All lines from the one that mentions "# <strong>Who Will" through the last of the entries below must be copied exactly, with both ends kept.

━━━ SUPPLIED MATERIAL ━━━

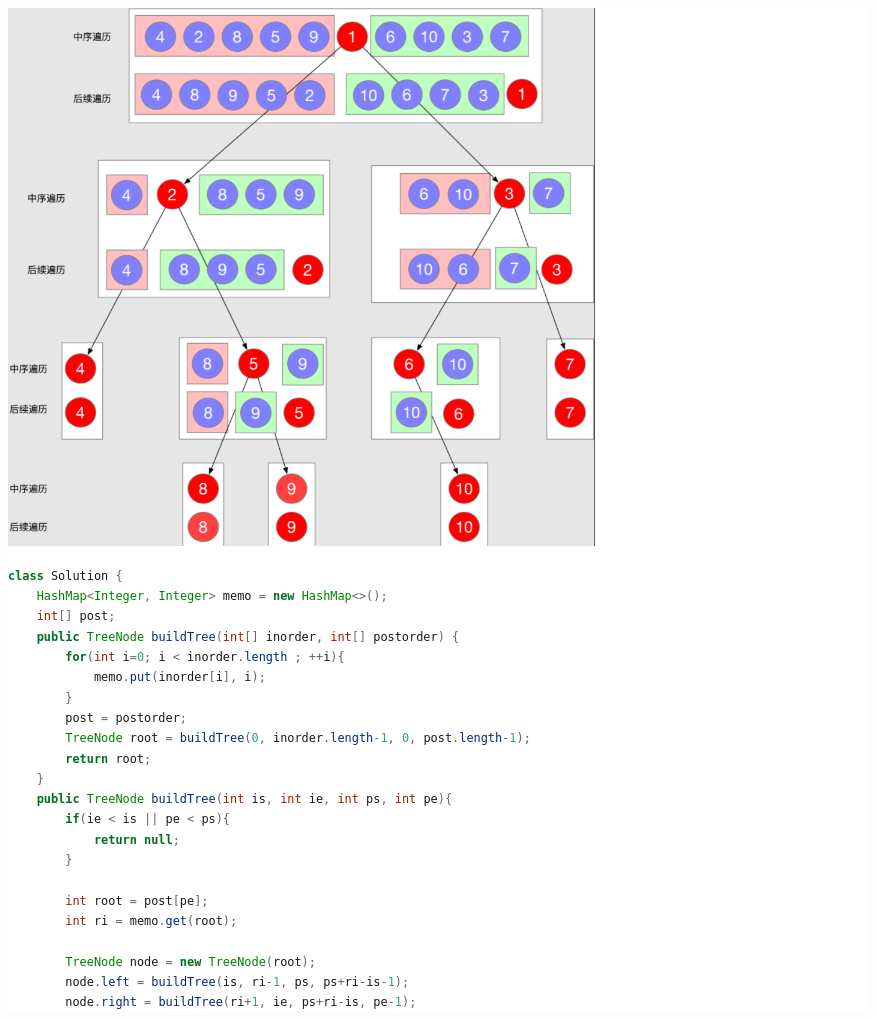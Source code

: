 <img src="算法.assets/image-20210415105220648.png" alt="image-20210415105220648" style="zoom:60%;" />

```java
class Solution {
    HashMap<Integer, Integer> memo = new HashMap<>();
    int[] post;
    public TreeNode buildTree(int[] inorder, int[] postorder) {
        for(int i=0; i < inorder.length ; ++i){
            memo.put(inorder[i], i);
        }
        post = postorder;
        TreeNode root = buildTree(0, inorder.length-1, 0, post.length-1);
        return root;
    }
    public TreeNode buildTree(int is, int ie, int ps, int pe){
        if(ie < is || pe < ps){
            return null;
        }

        int root = post[pe];
        int ri = memo.get(root);

        TreeNode node = new TreeNode(root);
        node.left = buildTree(is, ri-1, ps, ps+ri-is-1);
        node.right = buildTree(ri+1, ie, ps+ri-is, pe-1);
```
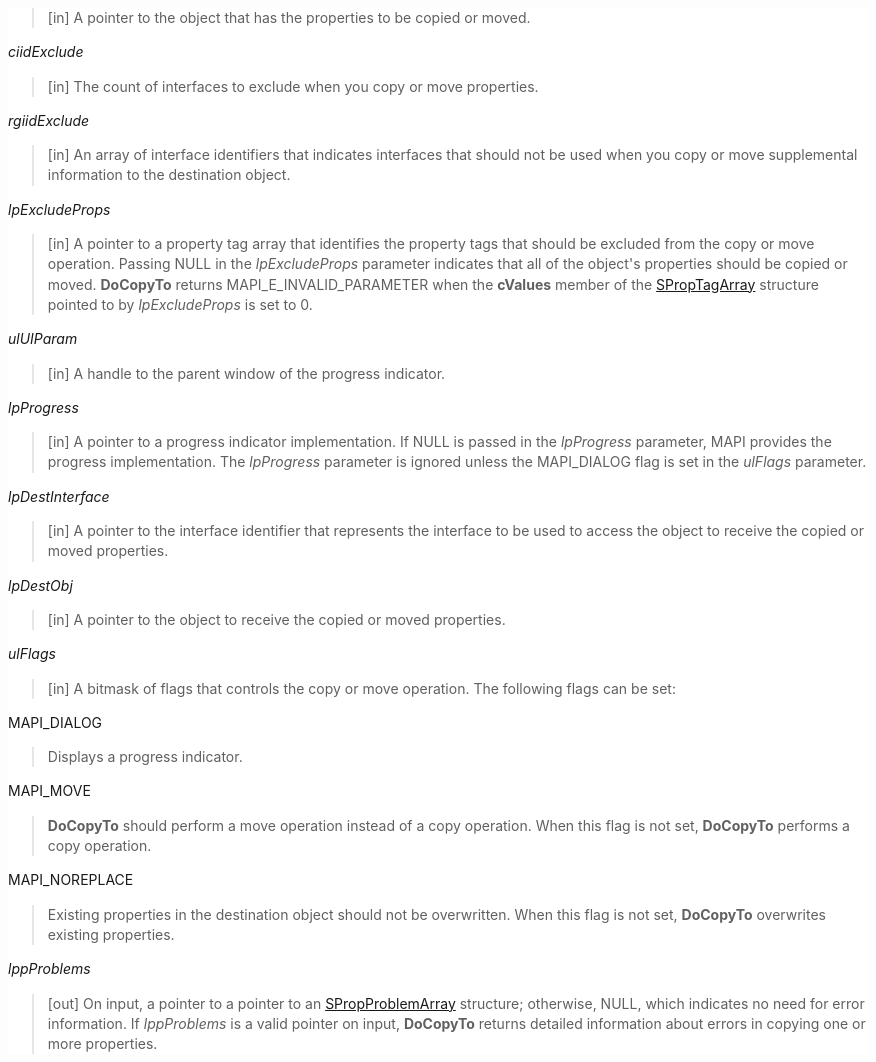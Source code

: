 > [in] A pointer to the object that has the properties to be copied or moved.
    
 _ciidExclude_
  
> [in] The count of interfaces to exclude when you copy or move properties.
    
 _rgiidExclude_
  
> [in] An array of interface identifiers that indicates interfaces that should not be used when you copy or move supplemental information to the destination object.
    
 _lpExcludeProps_
  
> [in] A pointer to a property tag array that identifies the property tags that should be excluded from the copy or move operation. Passing NULL in the  _lpExcludeProps_ parameter indicates that all of the object's properties should be copied or moved. **DoCopyTo** returns MAPI_E_INVALID_PARAMETER when the **cValues** member of the [SPropTagArray](sproptagarray.md) structure pointed to by  _lpExcludeProps_ is set to 0. 
    
 _ulUIParam_
  
> [in] A handle to the parent window of the progress indicator. 
    
 _lpProgress_
  
> [in] A pointer to a progress indicator implementation. If NULL is passed in the  _lpProgress_ parameter, MAPI provides the progress implementation. The  _lpProgress_ parameter is ignored unless the MAPI_DIALOG flag is set in the  _ulFlags_ parameter. 
    
 _lpDestInterface_
  
> [in] A pointer to the interface identifier that represents the interface to be used to access the object to receive the copied or moved properties.
    
 _lpDestObj_
  
> [in] A pointer to the object to receive the copied or moved properties.
    
 _ulFlags_
  
> [in] A bitmask of flags that controls the copy or move operation. The following flags can be set:
    
MAPI_DIALOG 
  
> Displays a progress indicator. 
    
MAPI_MOVE 
  
> **DoCopyTo** should perform a move operation instead of a copy operation. When this flag is not set, **DoCopyTo** performs a copy operation. 
    
MAPI_NOREPLACE 
  
> Existing properties in the destination object should not be overwritten. When this flag is not set, **DoCopyTo** overwrites existing properties. 
    
 _lppProblems_
  
> [out] On input, a pointer to a pointer to an [SPropProblemArray](spropproblemarray.md) structure; otherwise, NULL, which indicates no need for error information. If  _lppProblems_ is a valid pointer on input, **DoCopyTo** returns detailed information about errors in copying one or more properties. 
    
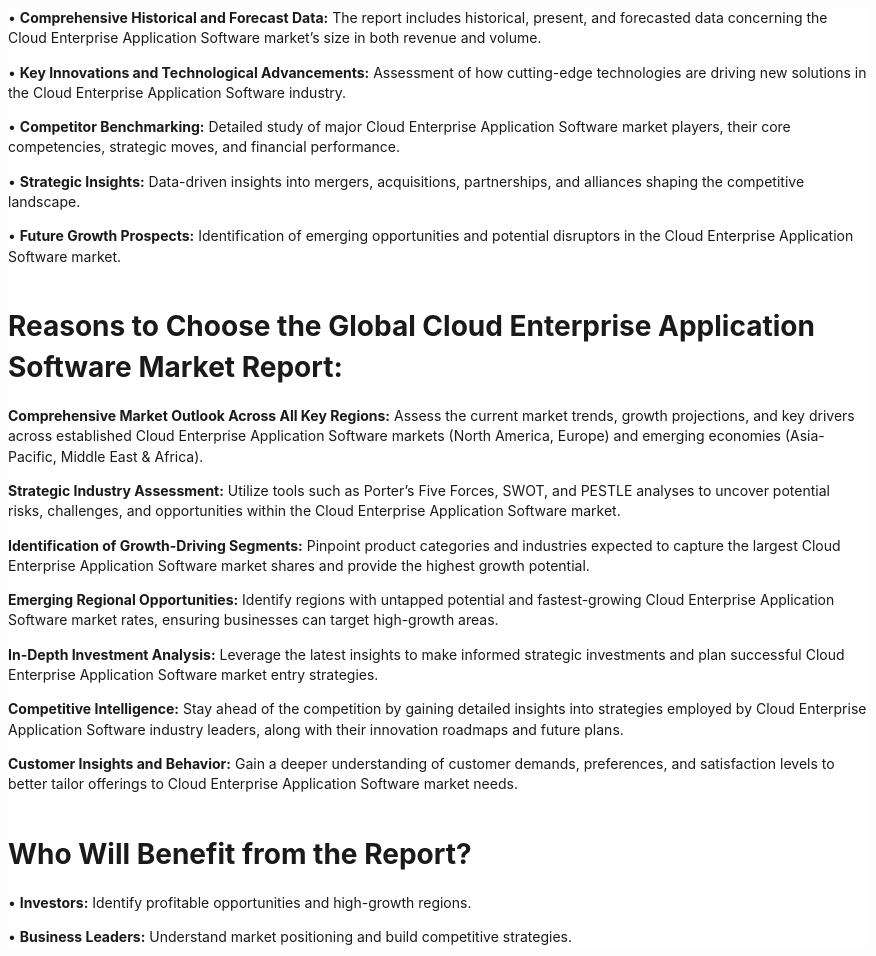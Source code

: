• <strong>Comprehensive Historical and Forecast Data:</strong> The report includes historical, present, and forecasted data concerning the Cloud Enterprise Application Software market’s size in both revenue and volume.

• <strong>Key Innovations and Technological Advancements:</strong> Assessment of how cutting-edge technologies are driving new solutions in the Cloud Enterprise Application Software industry.

• <strong>Competitor Benchmarking:</strong> Detailed study of major Cloud Enterprise Application Software market players, their core competencies, strategic moves, and financial performance.

• <strong>Strategic Insights:</strong> Data-driven insights into mergers, acquisitions, partnerships, and alliances shaping the competitive landscape.

• <strong>Future Growth Prospects:</strong> Identification of emerging opportunities and potential disruptors in the Cloud Enterprise Application Software market.

# <strong>Reasons to Choose the Global Cloud Enterprise Application Software Market Report:</strong>

<strong>Comprehensive Market Outlook Across All Key Regions:</strong>
Assess the current market trends, growth projections, and key drivers across established Cloud Enterprise Application Software markets (North America, Europe) and emerging economies (Asia-Pacific, Middle East & Africa).

<strong>Strategic Industry Assessment:</strong>
Utilize tools such as Porter’s Five Forces, SWOT, and PESTLE analyses to uncover potential risks, challenges, and opportunities within the Cloud Enterprise Application Software market.

<strong>Identification of Growth-Driving Segments:</strong>
Pinpoint product categories and industries expected to capture the largest Cloud Enterprise Application Software market shares and provide the highest growth potential.

<strong>Emerging Regional Opportunities:</strong>
Identify regions with untapped potential and fastest-growing Cloud Enterprise Application Software market rates, ensuring businesses can target high-growth areas.

<strong>In-Depth Investment Analysis:</strong>
Leverage the latest insights to make informed strategic investments and plan successful Cloud Enterprise Application Software market entry strategies.

<strong>Competitive Intelligence:</strong>
Stay ahead of the competition by gaining detailed insights into strategies employed by Cloud Enterprise Application Software industry leaders, along with their innovation roadmaps and future plans.

<strong>Customer Insights and Behavior:</strong>
Gain a deeper understanding of customer demands, preferences, and satisfaction levels to better tailor offerings to Cloud Enterprise Application Software market needs.

# <strong>Who Will Benefit from the Report?</strong>

• <strong>Investors:</strong> Identify profitable opportunities and high-growth regions.

• <strong>Business Leaders:</strong> Understand market positioning and build competitive strategies.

━━━

§ **ANSWER BOX**:
# <strong>Who Will Benefit from the Report?</strong>

• <strong>Investors:</strong> Identify profitable opportunities and high-growth regions.

• <strong>Business Leaders:</strong> Understand market positioning and build competitive strategies.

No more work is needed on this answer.